Heat one tablespoon of the olive oil over medium high heat and add the mushroom mixture and saute until the mushrooms have released their moisture and the mushrooms are browned and look like crumbled sausage
Transfer the mushroom mixture to a bowl.  Add the remaining one tablespoon of olive oil to the pan and add the onions and garlic.  Cook over medium-high heat until they are soft and start to brown just a little bit.  Add in the crushed tomatoes, diced tomatoes, oregano and mushroom mixture.  Bring the sauce to a boil.  Reduce the heat to medium and simmer 5 minutes to blend the flavors.  Season with salt, pepper and more crushed red pepper to taste.

For the filling put the basil leaves in your food processor and pulse to finely chop basil.  Add ricotta, 6 ounces of the mozzarella (about 1 1/2 cups packed), 2 ounces parmesan (about 3/4 cup), egg, 1/2 teaspoon salt and 1/4 teaspoon black pepper.  Pulse a few times to combine.  Squeeze out all of the excess liquid from your thawed spinach (I like to put it in a clean cotton dishtowel and wring it out) and put in the processor bowl.  Pulse a few more times to blend the spinach with the cheese but keep it a bit chunky.

Preheat the oven to 375.  To assemble the lasagna spread 1 1/4 cups sauce in a 13x9x2 glass baking dish.  Arrange four of the no-boil noodles across the bottom - they may overlap just slightly but it will be okay.  If they overlap a LOT (if your pan is slightly smaller) then just use three.  Drop 1 1/2 cups (generously filled) over the noodles and spread evenly to cover.  It is easier to use your hands for this so that the noodles don't move around. Sprinkle with 3/4 cup mozzarella cheese and 1/4 cup parmesan.  Repeat layers of sauce, noodles, filling and cheese 2 more times.
Top with the remaining 4 noodles.  Spoon the remaining sauce on top of the noodles and sprinkle with the remaining cheeses. Spray a large piece of foil with non-stick spray and cover the lasagna.

Bake lasagna at 375 for 40 minutes.  Carefully uncover.  Increase oven temperature to 400.  Bake until the noodles are tender, the sauce bubbles thickly and the edges of the lasagna are golden and puffed, about 20 minutes.  Transfer to work surface and let it stand 15 minutes before serving.

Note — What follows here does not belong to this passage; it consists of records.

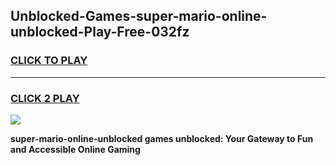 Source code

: 
## Unblocked-Games-super-mario-online-unblocked-Play-Free-032fz
<h3>
<a href="https://premium76.site?title=super-mario-online-unblocked&ref=21A">CLICK TO PLAY</a></h3>
<hr>

<h3>
<a href="https://premium76.site?title=super-mario-online-unblocked&ref=21A">CLICK 2 PLAY</a>
  
</h3>

<a href="https://premium76.site?title=super-mario-online-unblocked&ref=21A"><img src="https://clearcache.store/games.png"></a>


**super-mario-online-unblocked games unblocked: Your Gateway to Fun and Accessible Online Gaming**
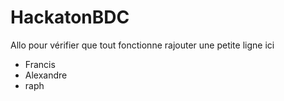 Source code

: # HackatonBDC

Allo pour vérifier que tout fonctionne rajouter une petite ligne ici
- Francis
- Alexandre
- raph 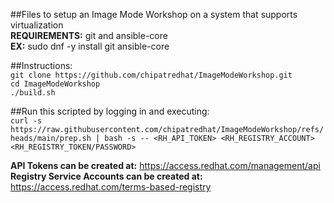 ##Files to setup an Image Mode Workshop on a system that supports virtualization  
**REQUIREMENTS:** git and ansible-core  
  **EX:** sudo dnf -y install git ansible-core  

##Instructions:  
`git clone https://github.com/chipatredhat/ImageModeWorkshop.git`  
`cd ImageModeWorkshop`  
`./build.sh`  


##Run this scripted by logging in and executing:  
`curl -s https://raw.githubusercontent.com/chipatredhat/ImageModeWorkshop/refs/heads/main/prep.sh | bash -s -- <RH_API_TOKEN> <RH_REGISTRY_ACCOUNT> <RH_REGISTRY_TOKEN/PASSWORD>`  

**API Tokens can be created at:** https://access.redhat.com/management/api  
**Registry Service Accounts can be created at:**  https://access.redhat.com/terms-based-registry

*Note about the mozzarella.  This recipe calls for 18 oz of shredded mozzarella and most packages of pre-shredded or whole mozzarella are sold in either 8, 12 or 16 oz packages.  I used a 16 oz. package of shredded cheese and then a chunk of mozzarella fresca (not so fresca though - it was in the freezer)  for the top.  I'm sure the recipe would survive with just 16 ounces.

There were eight of us and this served everyone generously for dinner and several of us for lunch.
Happy campers!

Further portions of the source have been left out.